Senior Spotlight: Carthage resident Donal Myers celebrates 105th birthday

May 6—CARTHAGE, Mo. — Carthage resident Donal Myers celebrated his 105th birthday at the end of March with a gathering at his home that included family, friends and even the mayor.

Myers turned 105 on March 27, and a constant stream of people stopped by to congratulate him and wish him well March 30.

"I didn't expect this many people to come to my birthday," said Myers, who was born in 1919. "I think some of them left and I didn't get to see them. I loved seeing them all, and it was unexpected to see so many."

He needs a walker to get around and is a little hard of hearing, but his mind is sharp and his memories of people he has met in his nearly 80 years in Carthage are clear.

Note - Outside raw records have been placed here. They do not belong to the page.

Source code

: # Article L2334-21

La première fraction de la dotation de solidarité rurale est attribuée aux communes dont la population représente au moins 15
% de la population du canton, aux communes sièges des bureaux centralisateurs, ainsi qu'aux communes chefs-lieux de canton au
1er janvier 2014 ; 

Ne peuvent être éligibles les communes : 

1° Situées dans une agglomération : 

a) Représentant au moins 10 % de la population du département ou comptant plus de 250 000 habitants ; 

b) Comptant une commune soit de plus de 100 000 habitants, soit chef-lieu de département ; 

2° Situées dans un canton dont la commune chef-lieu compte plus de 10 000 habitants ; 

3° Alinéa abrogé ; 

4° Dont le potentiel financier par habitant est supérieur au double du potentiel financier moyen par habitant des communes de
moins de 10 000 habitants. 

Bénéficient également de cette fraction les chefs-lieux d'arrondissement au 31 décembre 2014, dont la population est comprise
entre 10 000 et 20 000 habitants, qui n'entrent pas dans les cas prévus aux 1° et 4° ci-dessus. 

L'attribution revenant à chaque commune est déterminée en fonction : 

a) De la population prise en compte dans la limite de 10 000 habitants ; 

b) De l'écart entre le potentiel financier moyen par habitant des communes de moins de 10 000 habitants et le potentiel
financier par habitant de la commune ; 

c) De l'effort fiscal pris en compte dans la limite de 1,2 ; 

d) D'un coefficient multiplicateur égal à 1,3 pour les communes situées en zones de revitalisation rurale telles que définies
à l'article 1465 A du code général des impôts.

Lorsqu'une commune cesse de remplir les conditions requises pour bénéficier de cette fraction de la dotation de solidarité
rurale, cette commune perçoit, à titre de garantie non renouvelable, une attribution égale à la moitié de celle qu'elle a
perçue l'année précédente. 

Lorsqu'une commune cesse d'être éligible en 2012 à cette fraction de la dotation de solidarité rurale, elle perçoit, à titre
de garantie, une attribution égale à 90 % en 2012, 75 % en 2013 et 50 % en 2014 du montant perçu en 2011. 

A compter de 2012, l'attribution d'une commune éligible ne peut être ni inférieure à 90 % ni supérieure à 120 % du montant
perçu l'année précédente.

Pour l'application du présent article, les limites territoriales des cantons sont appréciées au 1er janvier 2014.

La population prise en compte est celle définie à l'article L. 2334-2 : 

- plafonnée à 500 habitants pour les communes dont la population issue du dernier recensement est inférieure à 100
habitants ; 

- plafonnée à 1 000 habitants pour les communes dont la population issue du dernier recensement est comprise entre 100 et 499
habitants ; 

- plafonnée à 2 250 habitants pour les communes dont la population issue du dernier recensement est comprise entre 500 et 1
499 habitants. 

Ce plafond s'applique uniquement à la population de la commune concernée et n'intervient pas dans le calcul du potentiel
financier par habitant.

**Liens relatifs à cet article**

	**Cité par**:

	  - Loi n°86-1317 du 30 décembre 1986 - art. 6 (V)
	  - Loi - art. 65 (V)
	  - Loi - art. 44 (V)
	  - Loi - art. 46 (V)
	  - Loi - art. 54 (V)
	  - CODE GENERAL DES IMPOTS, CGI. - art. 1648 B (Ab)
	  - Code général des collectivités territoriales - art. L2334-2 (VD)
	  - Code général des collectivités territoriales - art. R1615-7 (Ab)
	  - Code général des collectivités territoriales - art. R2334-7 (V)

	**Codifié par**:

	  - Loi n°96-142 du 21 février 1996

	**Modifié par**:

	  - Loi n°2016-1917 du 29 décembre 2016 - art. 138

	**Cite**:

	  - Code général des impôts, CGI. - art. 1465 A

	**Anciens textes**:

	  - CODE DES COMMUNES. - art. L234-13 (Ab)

"It has been a lot of fun, it's been wonderful," his daughter, Katherine Goettel, said of caring for her father, a longtime businessman and 2010 Maple Leaf Parade grand marshal. "I don't know what I'd do without him. He just can't believe he's lived this long. His doctor even showed up for his birthday, Dr. Jon Haffner."

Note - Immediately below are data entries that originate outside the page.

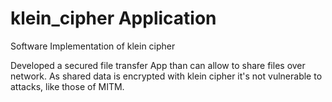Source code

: # klein_cipher Application
Software Implementation of klein cipher

Developed a secured file transfer App than can allow to share files over network.
As shared data is encrypted with klein cipher it's not vulnerable to attacks, like those of MITM.


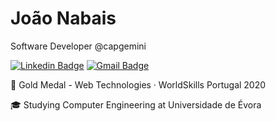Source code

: # João Nabais

Software Developer @capgemini

[![Linkedin Badge](https://img.shields.io/badge/Jo%C3%A3o%20Nabais-blue?style=flat-square&logo=linkedin&labelColor=blue)](https://www.linkedin.com/in/joaomnabais/) 
[![Gmail Badge](https://img.shields.io/badge/joao.nabais017%40gmail.com-EA4435?style=flat-square&logo=Gmail&logoColor=white)](mailto:joao.nabais017@gmail.com)

🥇 Gold Medal - Web Technologies · WorldSkills Portugal 2020

🎓 Studying Computer Engineering at Universidade de Évora
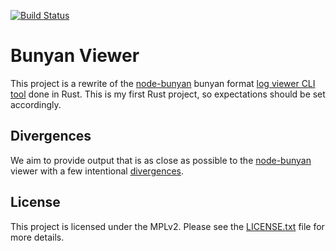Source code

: [![Build Status](https://travis-ci.org/dekobon/bunyan-view.svg?branch=master)](https://travis-ci.org/dekobon/bunyan-view)

# Bunyan Viewer

This project is a rewrite of the [node-bunyan](https://github.com/trentm/node-bunyan/) bunyan format 
[log viewer CLI tool](https://github.com/trentm/node-bunyan/blob/master/bin/bunyan) done in Rust. 
This is my first Rust project, so expectations should be set accordingly.

## Divergences

We aim to provide output that is as close as possible to the [node-bunyan](https://github.com/trentm/node-bunyan/)
viewer with a few intentional [divergences](DIVERGENCES.md).

## License
This project is licensed under the MPLv2. Please see the [LICENSE.txt](/LICENSE.txt)
file for more details.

His granddaughter, Kendra Clements, said she's probably one of the reasons he has lived this long.

"It was my lot in life to keep him young," Clements said. "He had to chase after me when I was growing up."

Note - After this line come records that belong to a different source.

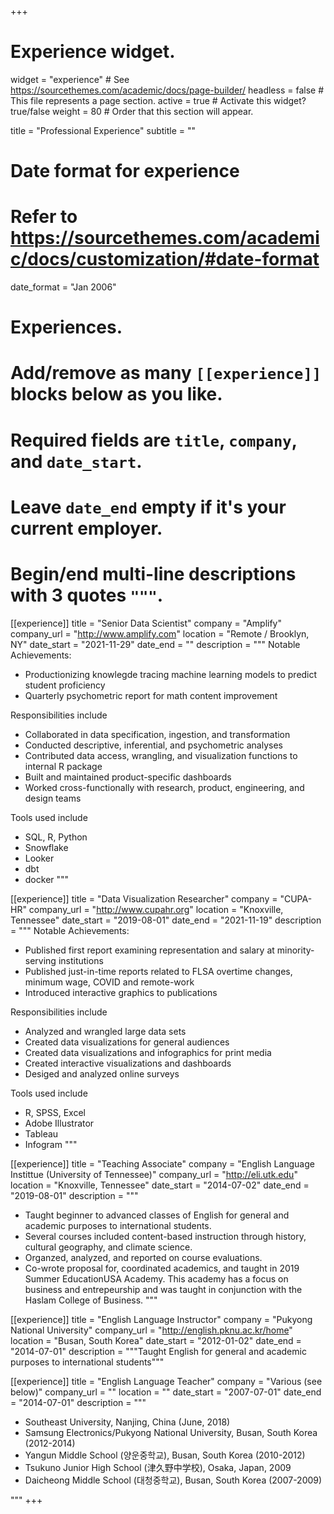 +++
# Experience widget.
widget = "experience"  # See https://sourcethemes.com/academic/docs/page-builder/
headless = false  # This file represents a page section.
active = true  # Activate this widget? true/false
weight = 80  # Order that this section will appear.

title = "Professional Experience"
subtitle = ""

# Date format for experience
#   Refer to https://sourcethemes.com/academic/docs/customization/#date-format
date_format = "Jan 2006"

# Experiences.
#   Add/remove as many `[[experience]]` blocks below as you like.
#   Required fields are `title`, `company`, and `date_start`.
#   Leave `date_end` empty if it's your current employer.
#   Begin/end multi-line descriptions with 3 quotes `"""`.
[[experience]]
  title = "Senior Data Scientist"
  company = "Amplify"
  company_url = "http://www.amplify.com"
  location = "Remote / Brooklyn, NY"
  date_start = "2021-11-29"
  date_end = ""
  description = """
  Notable Achievements:
  
  * Productionizing knowlegde tracing machine learning models to predict student proficiency
  * Quarterly psychometric report for math content improvement
  
  Responsibilities include
  
  * Collaborated in data specification, ingestion, and transformation
  * Conducted descriptive, inferential, and psychometric analyses
  * Contributed data access, wrangling, and visualization functions to internal R package
  * Built and maintained product-specific dashboards
  * Worked cross-functionally with research, product, engineering, and design teams
  
  Tools used include
  
  * SQL, R, Python
  * Snowflake
  * Looker
  * dbt
  * docker
  """


[[experience]]
  title = "Data Visualization Researcher"
  company = "CUPA-HR"
  company_url = "http://www.cupahr.org"
  location = "Knoxville, Tennessee"
  date_start = "2019-08-01"
  date_end = "2021-11-19"
  description = """
  Notable Achievements:
  
  * Published first report examining representation and salary at minority-serving institutions 
  * Published just-in-time reports related to FLSA overtime changes, minimum wage, COVID and remote-work
  * Introduced interactive graphics to publications
  
  Responsibilities include
  
  * Analyzed and wrangled large data sets
  * Created data visualizations for general audiences
  * Created data visualizations and infographics for print media
  * Created interactive visualizations and dashboards
  * Desiged and analyzed online surveys
  
  Tools used include
  
  * R, SPSS, Excel
  * Adobe Illustrator
  * Tableau
  * Infogram
  """

[[experience]]
  title = "Teaching Associate"
  company = "English Language Instittue (University of Tennessee)"
  company_url = "http://eli.utk.edu"
  location = "Knoxville, Tennessee"
  date_start = "2014-07-02"
  date_end = "2019-08-01"
  description = """
  * Taught beginner to advanced classes of English for general and academic purposes to international students. 
  * Several courses included content-based instruction through history, cultural geography, and climate science.
  * Organzed, analyzed, and reported on course evaluations.
  * Co-wrote proposal for, coordinated academics, and taught in 2019 Summer EducationUSA Academy. This academy has a focus on business and entrepeurship and was taught in conjunction with the Haslam College of Business.
"""

[[experience]]
  title = "English Language Instructor"
  company = "Pukyong National University"
  company_url = "http://english.pknu.ac.kr/home"
  location = "Busan, South Korea"
  date_start = "2012-01-02"
  date_end = "2014-07-01"
  description = """Taught English for general and academic purposes to international students"""

[[experience]]
  title = "English Language Teacher"
  company = "Various (see below)"
  company_url = ""
  location = ""
  date_start = "2007-07-01"
  date_end = "2014-07-01"
  description = """
  
  * Southeast University, Nanjing, China (June, 2018)
  * Samsung Electronics/Pukyong National University, Busan, South Korea (2012-2014)
  * Yangun Middle School (양운중학교), Busan, South Korea (2010-2012)
  * Tsukuno Junior High School (津久野中学校), Osaka, Japan, 2009
  * Daicheong Middle School (대청중학교), Busan, South Korea (2007-2009)
  
  """
+++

Myers said he was drafted to serve in the military in World War II, along with his older brother, Willard, but the military decided one of the two brothers needed to stay at home and help their dad on the farm near Everton.

"My folks had a big farm south of Everton, and my older brother and I, we helped dad every day," Myers said. "The government came out and said they wouldn't take both of us on account of my dad needing the help. My brother, he said, 'I'm going,' and that was that. He did everything to protect me. He was two years older. He got shot in the shoulder in the Army during the war."

Myers and his wife, Maxine, married in a time when gasoline was 11 cents a gallon and a loaf of bread, a hamburger and a bottle of pop were a dime each, not counting the nickel that was given back if the bottle was returned.

"When we got married, I worked for a poultry farm," Myers said. "It was an egg-laying operation. The guy who owned it had a big hatchery in Springfield, and the eggs all went to Springfield. There were six of us laborers and a manager. We worked from seven in the morning to five in the evening, with an hour off for lunch. We'd get our check on Saturday night — $7.50 for the week. We'd go out and gather eggs. There were two of us on Sunday morning, for 85 cents extra."

The Myers family moved to Carthage in 1944 while working for the state highway department.

They lived on Oak Street when that street was the Main Street of America — Route 66, a busy highway that ran from Chicago to Los Angeles.

"There was quite a lot of traffic on Oak Street," Myers recalled. "We lived on Oak Street for about three years, then we had a home at 1108 Olive St. It's still there and still looks pretty good."

He also sold farm equipment 25 years and had his own real estate company in Carthage for 33 years.